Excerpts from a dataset
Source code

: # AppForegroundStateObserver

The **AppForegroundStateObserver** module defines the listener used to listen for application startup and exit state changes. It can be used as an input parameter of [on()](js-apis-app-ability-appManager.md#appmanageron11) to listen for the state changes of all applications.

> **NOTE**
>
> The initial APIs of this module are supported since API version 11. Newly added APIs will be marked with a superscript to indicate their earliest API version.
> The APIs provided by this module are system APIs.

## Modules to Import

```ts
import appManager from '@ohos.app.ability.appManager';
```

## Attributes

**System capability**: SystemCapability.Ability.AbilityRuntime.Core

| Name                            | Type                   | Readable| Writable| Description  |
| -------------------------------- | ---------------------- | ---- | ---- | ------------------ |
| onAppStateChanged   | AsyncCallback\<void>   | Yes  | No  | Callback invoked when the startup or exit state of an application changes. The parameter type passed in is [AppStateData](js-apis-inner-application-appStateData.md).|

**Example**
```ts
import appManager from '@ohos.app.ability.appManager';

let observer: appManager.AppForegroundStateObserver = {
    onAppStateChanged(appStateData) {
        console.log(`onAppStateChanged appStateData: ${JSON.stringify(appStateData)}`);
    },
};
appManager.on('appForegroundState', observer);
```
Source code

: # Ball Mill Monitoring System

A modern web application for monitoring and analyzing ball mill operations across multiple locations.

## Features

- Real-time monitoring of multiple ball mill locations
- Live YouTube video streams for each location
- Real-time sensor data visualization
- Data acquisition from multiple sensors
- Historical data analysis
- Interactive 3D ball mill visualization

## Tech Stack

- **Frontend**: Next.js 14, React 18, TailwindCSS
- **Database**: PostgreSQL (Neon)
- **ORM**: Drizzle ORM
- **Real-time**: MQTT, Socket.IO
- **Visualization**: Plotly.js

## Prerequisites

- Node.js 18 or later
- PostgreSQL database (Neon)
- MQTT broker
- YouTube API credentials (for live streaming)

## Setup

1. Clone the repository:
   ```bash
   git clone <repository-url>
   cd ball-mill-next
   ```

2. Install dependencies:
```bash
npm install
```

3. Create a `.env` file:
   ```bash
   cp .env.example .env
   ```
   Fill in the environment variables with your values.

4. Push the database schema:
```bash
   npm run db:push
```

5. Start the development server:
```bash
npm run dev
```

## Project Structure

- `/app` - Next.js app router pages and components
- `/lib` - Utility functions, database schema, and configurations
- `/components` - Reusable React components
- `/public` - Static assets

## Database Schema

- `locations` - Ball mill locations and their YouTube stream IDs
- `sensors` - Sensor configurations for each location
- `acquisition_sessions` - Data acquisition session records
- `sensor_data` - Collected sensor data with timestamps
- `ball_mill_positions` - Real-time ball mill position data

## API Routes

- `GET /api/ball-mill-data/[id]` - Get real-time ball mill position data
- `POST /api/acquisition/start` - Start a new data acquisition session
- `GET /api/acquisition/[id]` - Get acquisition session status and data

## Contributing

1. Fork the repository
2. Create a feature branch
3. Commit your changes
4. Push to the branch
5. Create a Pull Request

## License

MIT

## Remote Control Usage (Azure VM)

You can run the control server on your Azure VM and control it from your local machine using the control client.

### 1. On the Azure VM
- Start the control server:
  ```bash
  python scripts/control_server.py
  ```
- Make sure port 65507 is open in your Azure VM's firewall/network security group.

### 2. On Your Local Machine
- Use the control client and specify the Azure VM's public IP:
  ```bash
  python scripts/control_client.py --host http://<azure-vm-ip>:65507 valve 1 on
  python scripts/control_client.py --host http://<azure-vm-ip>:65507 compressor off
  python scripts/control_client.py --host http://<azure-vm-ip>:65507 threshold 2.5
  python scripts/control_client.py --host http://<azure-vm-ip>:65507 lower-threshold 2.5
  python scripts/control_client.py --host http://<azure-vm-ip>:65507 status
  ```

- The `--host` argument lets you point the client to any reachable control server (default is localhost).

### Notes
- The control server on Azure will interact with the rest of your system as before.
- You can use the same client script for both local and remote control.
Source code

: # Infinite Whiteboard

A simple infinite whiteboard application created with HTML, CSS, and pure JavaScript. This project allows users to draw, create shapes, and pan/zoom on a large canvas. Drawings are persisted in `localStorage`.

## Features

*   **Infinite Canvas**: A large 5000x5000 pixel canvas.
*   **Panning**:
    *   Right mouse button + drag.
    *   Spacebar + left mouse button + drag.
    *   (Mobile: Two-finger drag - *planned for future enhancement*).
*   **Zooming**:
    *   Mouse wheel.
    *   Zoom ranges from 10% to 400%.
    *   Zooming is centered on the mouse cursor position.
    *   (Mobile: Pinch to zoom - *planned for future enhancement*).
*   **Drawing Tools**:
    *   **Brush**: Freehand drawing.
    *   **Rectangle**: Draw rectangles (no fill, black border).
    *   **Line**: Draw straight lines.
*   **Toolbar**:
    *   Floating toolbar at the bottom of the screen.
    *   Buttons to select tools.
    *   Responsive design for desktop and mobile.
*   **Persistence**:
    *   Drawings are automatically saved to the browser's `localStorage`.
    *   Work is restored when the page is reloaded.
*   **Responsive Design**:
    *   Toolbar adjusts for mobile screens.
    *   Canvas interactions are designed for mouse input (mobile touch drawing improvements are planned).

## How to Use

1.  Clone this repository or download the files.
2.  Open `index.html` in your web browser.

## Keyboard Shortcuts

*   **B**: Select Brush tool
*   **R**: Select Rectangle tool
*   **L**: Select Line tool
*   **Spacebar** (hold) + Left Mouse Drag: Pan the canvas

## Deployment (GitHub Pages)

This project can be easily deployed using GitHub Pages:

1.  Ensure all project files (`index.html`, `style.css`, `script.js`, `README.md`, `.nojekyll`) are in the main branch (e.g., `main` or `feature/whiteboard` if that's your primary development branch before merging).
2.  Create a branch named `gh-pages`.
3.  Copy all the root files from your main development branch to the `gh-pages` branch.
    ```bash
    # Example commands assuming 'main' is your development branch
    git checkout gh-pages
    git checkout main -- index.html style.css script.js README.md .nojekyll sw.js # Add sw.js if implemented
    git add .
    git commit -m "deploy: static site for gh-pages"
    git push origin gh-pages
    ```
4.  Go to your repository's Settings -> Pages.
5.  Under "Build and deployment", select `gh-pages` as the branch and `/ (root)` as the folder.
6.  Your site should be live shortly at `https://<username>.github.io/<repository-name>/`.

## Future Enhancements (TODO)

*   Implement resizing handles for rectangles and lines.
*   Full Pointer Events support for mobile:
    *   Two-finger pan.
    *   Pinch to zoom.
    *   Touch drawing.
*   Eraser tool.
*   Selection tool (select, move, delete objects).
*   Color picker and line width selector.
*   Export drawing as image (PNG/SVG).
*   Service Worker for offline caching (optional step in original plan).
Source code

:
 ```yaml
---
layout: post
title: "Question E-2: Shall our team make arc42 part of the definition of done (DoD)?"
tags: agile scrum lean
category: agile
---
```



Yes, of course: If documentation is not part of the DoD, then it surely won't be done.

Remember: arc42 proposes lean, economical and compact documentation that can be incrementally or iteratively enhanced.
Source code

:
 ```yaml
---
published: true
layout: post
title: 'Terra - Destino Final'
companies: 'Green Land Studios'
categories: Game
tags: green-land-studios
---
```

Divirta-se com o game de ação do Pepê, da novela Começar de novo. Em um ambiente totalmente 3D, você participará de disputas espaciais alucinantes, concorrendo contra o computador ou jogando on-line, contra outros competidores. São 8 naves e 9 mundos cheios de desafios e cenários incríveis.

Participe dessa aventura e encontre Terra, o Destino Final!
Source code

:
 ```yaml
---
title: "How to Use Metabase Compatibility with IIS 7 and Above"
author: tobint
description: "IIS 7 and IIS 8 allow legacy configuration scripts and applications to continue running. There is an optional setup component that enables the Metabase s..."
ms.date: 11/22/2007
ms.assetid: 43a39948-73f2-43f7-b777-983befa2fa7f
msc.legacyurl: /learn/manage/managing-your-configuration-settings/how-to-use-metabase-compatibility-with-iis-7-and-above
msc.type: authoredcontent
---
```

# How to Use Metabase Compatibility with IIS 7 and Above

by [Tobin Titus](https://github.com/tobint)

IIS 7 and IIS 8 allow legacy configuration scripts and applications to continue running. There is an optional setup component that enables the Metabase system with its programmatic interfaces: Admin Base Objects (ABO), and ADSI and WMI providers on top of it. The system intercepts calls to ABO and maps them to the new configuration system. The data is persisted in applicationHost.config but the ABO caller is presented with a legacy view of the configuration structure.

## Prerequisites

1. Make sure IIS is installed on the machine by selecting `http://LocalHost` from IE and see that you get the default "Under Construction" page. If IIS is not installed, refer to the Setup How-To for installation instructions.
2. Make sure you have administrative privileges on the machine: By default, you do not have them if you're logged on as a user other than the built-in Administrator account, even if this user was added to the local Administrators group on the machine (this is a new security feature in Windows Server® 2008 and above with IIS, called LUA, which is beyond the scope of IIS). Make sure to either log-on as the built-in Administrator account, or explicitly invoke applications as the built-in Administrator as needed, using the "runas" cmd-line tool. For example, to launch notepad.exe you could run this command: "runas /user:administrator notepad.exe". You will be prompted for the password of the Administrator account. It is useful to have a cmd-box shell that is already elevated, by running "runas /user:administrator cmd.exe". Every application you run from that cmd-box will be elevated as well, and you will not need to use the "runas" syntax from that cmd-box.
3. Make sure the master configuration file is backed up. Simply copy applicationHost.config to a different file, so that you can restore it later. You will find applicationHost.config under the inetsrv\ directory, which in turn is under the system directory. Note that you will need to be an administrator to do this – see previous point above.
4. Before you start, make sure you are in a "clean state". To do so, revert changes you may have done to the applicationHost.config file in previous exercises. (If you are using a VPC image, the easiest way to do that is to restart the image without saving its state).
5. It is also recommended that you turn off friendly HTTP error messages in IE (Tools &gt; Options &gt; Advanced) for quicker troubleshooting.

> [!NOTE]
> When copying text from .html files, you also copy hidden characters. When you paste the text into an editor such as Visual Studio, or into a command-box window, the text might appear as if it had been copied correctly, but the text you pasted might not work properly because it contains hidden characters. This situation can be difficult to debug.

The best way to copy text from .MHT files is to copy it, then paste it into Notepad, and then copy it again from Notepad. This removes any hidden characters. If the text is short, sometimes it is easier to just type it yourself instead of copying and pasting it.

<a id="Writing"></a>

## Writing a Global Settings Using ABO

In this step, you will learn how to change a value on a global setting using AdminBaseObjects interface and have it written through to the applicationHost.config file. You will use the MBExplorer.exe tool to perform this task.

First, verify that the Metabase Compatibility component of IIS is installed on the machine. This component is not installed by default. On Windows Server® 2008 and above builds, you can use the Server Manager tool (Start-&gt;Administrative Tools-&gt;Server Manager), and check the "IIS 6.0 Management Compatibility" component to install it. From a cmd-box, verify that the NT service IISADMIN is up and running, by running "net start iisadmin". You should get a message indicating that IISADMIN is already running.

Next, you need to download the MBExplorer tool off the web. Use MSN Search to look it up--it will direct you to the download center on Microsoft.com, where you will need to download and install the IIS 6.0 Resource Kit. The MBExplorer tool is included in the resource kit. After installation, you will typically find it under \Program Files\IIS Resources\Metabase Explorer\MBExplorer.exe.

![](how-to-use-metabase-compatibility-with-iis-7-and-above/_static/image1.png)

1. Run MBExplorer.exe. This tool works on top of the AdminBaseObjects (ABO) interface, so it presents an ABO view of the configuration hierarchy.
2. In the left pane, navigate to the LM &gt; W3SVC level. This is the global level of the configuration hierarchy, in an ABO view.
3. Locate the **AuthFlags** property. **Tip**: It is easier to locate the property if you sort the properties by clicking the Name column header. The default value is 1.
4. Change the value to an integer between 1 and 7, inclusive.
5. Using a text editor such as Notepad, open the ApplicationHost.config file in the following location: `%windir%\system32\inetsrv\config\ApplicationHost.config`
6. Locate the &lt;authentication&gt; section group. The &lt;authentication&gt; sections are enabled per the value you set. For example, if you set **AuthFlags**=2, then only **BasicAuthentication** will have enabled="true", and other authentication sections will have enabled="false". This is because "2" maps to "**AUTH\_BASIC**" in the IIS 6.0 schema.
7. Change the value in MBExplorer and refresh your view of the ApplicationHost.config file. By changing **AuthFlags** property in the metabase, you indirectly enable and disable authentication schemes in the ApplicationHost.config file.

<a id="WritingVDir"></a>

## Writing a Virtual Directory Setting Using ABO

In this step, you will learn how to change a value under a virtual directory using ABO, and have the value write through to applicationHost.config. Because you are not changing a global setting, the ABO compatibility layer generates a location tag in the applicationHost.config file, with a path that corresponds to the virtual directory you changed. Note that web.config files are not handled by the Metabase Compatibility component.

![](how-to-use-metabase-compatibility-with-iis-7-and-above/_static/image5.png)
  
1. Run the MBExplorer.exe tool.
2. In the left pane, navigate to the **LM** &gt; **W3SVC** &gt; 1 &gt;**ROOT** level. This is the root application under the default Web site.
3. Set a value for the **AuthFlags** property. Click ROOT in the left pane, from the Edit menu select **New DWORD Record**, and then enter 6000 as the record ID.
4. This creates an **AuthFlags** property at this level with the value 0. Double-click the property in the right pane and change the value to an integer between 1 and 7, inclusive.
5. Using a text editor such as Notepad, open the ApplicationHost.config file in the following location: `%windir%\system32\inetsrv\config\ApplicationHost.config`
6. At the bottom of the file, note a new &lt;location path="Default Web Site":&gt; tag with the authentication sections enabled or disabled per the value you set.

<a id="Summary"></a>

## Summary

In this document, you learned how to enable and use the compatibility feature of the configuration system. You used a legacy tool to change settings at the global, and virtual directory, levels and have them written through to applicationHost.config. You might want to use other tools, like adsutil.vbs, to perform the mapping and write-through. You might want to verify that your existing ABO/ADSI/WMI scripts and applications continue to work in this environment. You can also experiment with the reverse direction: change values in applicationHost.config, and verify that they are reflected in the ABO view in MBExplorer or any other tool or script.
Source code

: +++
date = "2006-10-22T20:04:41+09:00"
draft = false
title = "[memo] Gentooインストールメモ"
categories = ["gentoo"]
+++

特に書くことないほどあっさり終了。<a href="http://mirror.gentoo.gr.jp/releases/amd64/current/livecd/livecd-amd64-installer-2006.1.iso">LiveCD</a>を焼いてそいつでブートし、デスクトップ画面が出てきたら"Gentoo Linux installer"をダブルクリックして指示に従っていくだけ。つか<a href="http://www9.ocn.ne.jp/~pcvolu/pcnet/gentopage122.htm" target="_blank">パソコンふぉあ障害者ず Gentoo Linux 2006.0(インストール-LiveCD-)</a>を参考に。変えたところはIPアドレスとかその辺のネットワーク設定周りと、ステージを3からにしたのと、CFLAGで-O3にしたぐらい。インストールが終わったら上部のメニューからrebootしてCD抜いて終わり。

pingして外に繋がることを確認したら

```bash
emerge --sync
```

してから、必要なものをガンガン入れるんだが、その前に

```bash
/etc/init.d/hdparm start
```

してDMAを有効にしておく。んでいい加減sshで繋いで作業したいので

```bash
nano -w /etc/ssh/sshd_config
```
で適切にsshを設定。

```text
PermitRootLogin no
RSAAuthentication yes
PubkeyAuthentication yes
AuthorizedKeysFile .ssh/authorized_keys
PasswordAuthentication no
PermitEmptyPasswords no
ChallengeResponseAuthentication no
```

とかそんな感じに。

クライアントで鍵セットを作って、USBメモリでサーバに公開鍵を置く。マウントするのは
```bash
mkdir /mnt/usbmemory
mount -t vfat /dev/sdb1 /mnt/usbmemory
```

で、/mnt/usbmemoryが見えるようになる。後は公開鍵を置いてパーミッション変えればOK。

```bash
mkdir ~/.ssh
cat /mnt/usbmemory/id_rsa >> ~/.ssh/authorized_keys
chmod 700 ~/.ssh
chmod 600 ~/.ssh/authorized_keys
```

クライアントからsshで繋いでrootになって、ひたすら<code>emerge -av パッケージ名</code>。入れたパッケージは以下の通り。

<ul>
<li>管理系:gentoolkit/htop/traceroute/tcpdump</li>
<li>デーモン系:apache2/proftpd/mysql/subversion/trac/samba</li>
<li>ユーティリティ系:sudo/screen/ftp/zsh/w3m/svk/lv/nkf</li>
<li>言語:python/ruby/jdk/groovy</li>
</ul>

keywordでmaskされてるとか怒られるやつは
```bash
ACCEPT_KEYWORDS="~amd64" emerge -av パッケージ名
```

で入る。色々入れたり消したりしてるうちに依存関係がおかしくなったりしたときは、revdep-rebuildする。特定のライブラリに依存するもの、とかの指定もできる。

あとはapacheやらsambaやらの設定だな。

_What to produce_. Starting with the first line of the records, repeat every line up to and including the one containing "Readable| Writable| Description", and nothing else.

_Response_.
Source code

: # AppForegroundStateObserver

The **AppForegroundStateObserver** module defines the listener used to listen for application startup and exit state changes. It can be used as an input parameter of [on()](js-apis-app-ability-appManager.md#appmanageron11) to listen for the state changes of all applications.

> **NOTE**
>
> The initial APIs of this module are supported since API version 11. Newly added APIs will be marked with a superscript to indicate their earliest API version.
> The APIs provided by this module are system APIs.

## Modules to Import

```ts
import appManager from '@ohos.app.ability.appManager';
```

## Attributes

**System capability**: SystemCapability.Ability.AbilityRuntime.Core

| Name                            | Type                   | Readable| Writable| Description  |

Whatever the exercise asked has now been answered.